Le 9 décembre 2013, le Tribunal des Conflits a mis fin à la théorie de l'emprise irrégulière.

Après avoir bouleversé la théorie de la voie de fait, en en resserrant les conditions (voir article en cliquant ici ), le Tribunal des Conflits vient de mettre un terme à l'emprise irrégulière.

L'emprise irrégulière signifie qu'en cas d'atteinte illégale à la propriété immobilière par une collectivité publique, le juge judiciaire est compétent pour indemniser le trouble subi.

La théorie de l'emprise irrégulière pouvait ainsi s'appliquer dans des domaines très divers, telle que l'indemnisation du propriétaire illégalement exproprié.

Le fondement de cette théorie résidait dans le fait que la protection de la propriété privée rentre essentiellement dans les attributions du juge judiciaire.

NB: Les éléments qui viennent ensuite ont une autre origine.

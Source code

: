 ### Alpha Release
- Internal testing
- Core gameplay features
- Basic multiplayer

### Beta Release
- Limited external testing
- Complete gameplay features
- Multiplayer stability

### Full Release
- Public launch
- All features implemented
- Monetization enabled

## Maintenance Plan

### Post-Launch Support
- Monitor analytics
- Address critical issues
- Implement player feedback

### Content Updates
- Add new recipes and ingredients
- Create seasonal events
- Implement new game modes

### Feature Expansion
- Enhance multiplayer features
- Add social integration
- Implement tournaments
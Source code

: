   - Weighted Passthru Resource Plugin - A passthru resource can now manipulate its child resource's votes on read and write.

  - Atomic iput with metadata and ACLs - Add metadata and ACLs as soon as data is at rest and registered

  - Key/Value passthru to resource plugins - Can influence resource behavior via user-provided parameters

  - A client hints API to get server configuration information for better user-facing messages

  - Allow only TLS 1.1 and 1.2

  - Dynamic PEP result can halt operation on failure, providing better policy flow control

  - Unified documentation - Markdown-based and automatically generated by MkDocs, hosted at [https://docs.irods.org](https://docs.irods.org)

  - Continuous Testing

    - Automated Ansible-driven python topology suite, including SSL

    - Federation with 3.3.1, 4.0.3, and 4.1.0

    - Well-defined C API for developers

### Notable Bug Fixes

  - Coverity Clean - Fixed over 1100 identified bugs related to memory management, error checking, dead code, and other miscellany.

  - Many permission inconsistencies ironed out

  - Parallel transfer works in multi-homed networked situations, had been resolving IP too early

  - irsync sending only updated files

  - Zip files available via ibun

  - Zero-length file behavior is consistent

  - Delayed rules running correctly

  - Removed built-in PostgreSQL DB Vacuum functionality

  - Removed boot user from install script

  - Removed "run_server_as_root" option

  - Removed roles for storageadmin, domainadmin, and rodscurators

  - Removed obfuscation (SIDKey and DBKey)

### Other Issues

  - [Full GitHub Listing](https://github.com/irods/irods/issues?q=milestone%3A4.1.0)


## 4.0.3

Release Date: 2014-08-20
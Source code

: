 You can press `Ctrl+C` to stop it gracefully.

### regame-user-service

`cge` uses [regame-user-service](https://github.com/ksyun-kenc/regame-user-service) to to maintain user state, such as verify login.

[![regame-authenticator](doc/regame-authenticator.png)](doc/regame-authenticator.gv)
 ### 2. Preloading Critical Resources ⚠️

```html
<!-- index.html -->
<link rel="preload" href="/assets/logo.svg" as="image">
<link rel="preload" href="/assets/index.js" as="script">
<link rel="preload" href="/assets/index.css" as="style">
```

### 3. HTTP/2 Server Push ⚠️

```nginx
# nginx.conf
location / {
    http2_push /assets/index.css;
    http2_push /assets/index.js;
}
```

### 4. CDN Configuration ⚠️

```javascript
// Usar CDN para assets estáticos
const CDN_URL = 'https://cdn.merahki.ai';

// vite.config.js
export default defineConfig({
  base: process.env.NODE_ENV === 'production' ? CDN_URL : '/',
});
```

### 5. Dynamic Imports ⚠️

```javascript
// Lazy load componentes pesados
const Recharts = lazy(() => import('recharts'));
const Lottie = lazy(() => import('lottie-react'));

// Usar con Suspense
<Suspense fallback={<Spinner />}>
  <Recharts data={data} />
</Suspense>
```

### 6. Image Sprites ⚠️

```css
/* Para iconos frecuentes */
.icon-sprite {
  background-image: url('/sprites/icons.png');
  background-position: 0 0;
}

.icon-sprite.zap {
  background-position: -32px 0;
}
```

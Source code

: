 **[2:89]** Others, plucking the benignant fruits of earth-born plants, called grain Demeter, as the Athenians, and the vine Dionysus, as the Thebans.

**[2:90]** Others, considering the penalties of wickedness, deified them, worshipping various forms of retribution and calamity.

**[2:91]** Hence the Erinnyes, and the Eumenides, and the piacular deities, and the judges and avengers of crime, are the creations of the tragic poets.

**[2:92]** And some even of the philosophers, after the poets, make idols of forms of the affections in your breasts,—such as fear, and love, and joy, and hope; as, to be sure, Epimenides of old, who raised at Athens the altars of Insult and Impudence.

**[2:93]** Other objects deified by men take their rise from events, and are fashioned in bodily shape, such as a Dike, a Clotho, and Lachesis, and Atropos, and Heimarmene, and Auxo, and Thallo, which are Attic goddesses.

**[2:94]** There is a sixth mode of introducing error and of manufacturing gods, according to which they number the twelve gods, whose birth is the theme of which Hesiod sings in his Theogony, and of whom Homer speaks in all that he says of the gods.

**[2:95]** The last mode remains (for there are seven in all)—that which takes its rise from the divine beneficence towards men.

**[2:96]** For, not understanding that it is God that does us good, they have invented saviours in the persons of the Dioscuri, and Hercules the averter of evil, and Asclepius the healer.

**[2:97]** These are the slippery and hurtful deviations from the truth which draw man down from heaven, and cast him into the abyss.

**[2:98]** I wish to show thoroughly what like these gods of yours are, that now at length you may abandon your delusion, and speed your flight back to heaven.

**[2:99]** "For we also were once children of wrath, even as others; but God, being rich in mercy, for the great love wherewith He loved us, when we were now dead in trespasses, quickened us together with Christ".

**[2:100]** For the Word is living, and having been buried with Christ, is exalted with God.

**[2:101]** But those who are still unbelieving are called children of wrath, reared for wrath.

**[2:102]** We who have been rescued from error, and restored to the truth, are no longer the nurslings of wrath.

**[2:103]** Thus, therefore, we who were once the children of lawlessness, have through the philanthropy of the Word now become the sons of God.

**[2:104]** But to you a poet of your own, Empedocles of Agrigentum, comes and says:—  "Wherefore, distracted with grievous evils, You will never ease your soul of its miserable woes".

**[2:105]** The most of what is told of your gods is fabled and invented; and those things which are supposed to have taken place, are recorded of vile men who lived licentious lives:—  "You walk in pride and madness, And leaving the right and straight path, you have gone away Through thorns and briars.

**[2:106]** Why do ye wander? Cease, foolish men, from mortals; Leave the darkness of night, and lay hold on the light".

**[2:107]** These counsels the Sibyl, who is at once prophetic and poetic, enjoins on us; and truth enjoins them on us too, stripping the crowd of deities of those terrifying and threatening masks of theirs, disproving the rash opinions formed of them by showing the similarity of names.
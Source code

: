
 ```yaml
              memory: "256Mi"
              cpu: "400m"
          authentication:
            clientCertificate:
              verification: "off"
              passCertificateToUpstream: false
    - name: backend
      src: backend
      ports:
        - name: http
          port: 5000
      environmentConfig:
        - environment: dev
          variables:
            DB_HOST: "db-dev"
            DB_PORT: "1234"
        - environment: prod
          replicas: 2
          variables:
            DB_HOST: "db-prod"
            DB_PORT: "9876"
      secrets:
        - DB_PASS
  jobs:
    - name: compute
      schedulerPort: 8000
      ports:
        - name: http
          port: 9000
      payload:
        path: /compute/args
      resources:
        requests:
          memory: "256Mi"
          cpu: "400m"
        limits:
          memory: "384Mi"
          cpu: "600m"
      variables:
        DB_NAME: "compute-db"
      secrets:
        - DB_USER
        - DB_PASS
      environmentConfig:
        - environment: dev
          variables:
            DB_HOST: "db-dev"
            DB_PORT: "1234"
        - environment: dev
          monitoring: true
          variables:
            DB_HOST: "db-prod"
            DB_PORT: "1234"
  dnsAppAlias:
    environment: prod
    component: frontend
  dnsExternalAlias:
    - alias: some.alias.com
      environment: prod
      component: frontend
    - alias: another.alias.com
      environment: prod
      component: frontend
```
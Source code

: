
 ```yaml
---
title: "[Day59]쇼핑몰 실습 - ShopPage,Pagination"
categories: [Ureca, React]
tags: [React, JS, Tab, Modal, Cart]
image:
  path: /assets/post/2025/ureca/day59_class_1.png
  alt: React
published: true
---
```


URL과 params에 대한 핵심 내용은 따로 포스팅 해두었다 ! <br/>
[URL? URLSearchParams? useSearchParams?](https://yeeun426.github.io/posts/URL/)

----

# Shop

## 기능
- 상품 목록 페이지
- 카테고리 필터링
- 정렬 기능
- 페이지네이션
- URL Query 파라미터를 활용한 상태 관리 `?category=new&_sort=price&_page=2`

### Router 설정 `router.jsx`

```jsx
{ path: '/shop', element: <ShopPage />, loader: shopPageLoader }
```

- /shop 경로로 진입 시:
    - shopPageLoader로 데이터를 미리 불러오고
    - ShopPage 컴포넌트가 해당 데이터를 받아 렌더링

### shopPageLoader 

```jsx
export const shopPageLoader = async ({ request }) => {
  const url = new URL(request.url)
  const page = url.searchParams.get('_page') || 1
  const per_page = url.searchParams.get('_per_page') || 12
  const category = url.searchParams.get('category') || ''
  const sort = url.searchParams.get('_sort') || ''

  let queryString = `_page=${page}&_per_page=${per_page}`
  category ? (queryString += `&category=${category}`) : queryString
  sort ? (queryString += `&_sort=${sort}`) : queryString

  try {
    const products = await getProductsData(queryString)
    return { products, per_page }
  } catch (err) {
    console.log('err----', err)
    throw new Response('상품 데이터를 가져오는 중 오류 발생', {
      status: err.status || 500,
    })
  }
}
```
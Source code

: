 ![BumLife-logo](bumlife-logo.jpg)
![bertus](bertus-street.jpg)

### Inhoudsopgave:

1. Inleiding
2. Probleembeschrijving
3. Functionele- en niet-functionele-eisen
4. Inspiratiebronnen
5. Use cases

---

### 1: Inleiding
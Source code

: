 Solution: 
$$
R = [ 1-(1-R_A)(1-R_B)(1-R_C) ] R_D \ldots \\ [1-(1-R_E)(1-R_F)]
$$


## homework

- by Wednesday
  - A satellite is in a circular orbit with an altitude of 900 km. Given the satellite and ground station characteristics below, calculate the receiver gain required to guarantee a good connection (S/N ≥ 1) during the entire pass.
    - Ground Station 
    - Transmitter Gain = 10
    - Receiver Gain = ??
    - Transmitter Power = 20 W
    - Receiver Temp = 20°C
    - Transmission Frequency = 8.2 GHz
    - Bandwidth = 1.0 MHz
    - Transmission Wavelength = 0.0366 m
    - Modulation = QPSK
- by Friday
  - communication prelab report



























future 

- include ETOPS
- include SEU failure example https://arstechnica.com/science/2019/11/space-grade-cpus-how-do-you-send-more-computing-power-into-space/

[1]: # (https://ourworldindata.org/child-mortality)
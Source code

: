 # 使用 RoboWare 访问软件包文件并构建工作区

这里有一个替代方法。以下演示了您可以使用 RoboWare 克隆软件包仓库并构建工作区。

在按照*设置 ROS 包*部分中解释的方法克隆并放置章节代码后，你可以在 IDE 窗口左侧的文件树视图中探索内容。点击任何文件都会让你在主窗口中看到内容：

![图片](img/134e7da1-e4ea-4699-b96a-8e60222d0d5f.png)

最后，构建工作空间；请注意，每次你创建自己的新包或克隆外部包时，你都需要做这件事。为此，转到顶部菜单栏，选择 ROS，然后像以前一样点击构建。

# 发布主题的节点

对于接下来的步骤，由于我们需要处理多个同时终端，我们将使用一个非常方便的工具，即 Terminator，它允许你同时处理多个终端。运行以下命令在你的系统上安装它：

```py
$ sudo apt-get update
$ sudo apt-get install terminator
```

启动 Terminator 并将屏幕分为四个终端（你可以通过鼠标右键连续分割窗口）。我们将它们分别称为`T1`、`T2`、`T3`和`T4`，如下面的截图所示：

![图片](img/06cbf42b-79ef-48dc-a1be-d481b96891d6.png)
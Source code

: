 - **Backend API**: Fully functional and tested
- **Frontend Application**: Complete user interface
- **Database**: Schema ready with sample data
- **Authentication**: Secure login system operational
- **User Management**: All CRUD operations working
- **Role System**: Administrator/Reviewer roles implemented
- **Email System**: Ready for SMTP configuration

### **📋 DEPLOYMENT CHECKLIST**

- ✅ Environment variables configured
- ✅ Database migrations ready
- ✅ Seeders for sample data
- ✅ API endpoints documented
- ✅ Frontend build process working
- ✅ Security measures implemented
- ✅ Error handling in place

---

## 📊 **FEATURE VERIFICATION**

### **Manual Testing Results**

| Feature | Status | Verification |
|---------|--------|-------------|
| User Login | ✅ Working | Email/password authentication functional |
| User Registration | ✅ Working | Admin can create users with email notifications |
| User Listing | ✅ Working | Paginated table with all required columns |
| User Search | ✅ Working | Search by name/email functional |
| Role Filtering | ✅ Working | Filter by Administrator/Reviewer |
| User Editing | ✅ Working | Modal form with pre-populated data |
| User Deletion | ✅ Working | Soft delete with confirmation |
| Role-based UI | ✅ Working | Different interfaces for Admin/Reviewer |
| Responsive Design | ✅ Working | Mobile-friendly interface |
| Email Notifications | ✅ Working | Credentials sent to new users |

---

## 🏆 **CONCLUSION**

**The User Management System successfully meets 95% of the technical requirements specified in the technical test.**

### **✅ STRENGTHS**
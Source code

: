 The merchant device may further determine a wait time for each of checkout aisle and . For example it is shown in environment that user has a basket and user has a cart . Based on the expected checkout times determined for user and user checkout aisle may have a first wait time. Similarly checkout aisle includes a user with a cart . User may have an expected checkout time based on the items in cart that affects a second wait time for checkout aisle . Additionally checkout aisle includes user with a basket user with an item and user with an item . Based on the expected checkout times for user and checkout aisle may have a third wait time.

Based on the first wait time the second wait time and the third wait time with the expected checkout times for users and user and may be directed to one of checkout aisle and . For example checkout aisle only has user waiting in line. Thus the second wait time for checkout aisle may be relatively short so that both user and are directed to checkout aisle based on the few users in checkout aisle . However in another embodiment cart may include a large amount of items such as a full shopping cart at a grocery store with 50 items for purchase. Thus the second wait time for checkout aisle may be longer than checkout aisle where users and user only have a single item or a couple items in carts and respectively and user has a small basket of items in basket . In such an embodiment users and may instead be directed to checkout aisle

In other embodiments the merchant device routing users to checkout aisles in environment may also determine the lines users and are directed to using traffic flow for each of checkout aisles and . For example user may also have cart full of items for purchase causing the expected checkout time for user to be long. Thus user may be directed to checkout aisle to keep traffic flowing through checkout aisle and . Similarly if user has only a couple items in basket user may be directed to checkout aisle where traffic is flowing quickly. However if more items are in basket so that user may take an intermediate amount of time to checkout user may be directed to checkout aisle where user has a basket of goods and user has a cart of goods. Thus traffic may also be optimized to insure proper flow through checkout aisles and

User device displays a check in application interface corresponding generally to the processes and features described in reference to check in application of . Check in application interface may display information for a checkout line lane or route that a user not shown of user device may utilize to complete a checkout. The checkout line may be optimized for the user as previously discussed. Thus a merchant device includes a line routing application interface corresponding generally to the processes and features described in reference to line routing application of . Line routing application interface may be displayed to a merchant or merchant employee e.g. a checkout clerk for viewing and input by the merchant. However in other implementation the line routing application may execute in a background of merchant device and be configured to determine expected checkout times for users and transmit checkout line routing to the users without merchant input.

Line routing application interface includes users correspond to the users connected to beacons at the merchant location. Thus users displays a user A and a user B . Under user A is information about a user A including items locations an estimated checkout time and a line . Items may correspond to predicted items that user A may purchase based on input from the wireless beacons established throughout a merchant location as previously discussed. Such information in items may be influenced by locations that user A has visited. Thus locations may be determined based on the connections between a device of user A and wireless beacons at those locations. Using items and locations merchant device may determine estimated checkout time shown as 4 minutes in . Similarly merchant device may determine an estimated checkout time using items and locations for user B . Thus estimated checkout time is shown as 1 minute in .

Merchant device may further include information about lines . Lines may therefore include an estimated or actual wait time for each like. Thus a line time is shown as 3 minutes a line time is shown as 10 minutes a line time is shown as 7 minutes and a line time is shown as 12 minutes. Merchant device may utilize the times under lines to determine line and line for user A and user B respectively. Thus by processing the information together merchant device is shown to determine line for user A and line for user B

Une certaine suspicion était donc nourrie à l'endroit de la juridiction administrative, qui serait moins garante de la propriété privée et plus soucieuse de l'intérêt général.

Cette théorie avait cependant un vice incontestable : obliger le justiciable à saisir deux juges différents, le juge administratif pour faire constater l'illégalité de l'acte administratif, et le juge judiciaire pour se faire indemniser des conséquences de cet acte administratif portant atteinte à la propriété.

Cette nécessité de faire deux procès, alors que la supériorité d'un juge sur l'autre n'est nullement établie, a conduit à ce que le Tribunal des Conflits mette fin à la théorie de l'emprise irrégulière et donne compétence intégrale au juge administratif, juge "naturel" de l'action des collectivités publiques.

Ainsi, par un arrêt du 9 décembre 2013 (AJDA 2014, p 216), le Tribunal des Conflits a retenu que :

"Considérant que, sauf dispositions législatives contraires, la responsabilité qui peut incomber à l'Etat ou aux autres personnes morales de droit public en raison des dommages imputés à leurs services publics administratifs est soumise à un régime de droit public et relève en conséquence de la juridiction administrative ; que cette compétence, qui découle du principe de la séparation des autorités administratives et judiciaires posé par l'article 13 de la loi des 16-24 août 1790 et par le décret du 16 fructidor an III, ne vaut toutefois que sous réserve des matières dévolues à l'autorité judiciaire par des règles ou principes de valeur constitutionnelle ; que, dans le cas d'une décision administrative portant atteinte à la propriété privée, le juge administratif, compétent pour statuer sur le recours en annulation d'une telle décision et, le cas échéant, pour adresser des injonctions à l'administration, l'est également pour connaître de conclusions tendant à la réparation des conséquences dommageables de cette décision administrative, hormis le cas où elle aurait pour effet l'extinction du droit de propriété."

Une seule juridiction est donc désormais compétente pour :

- annuler un acte administratif portant illégalement atteinte à la propriété privée,

- adresser des injonctions à l'administration (libération des lieux, remise en état, etc.),

- fixer le montant de l'indemnisation du préjudice subi.

Il convient, sans aucun doute, d'approuver cette mesure de simplification du contentieux, qui évite d'avoir à saisir deux juges différents pour une question d'atteinte à la propriété privée.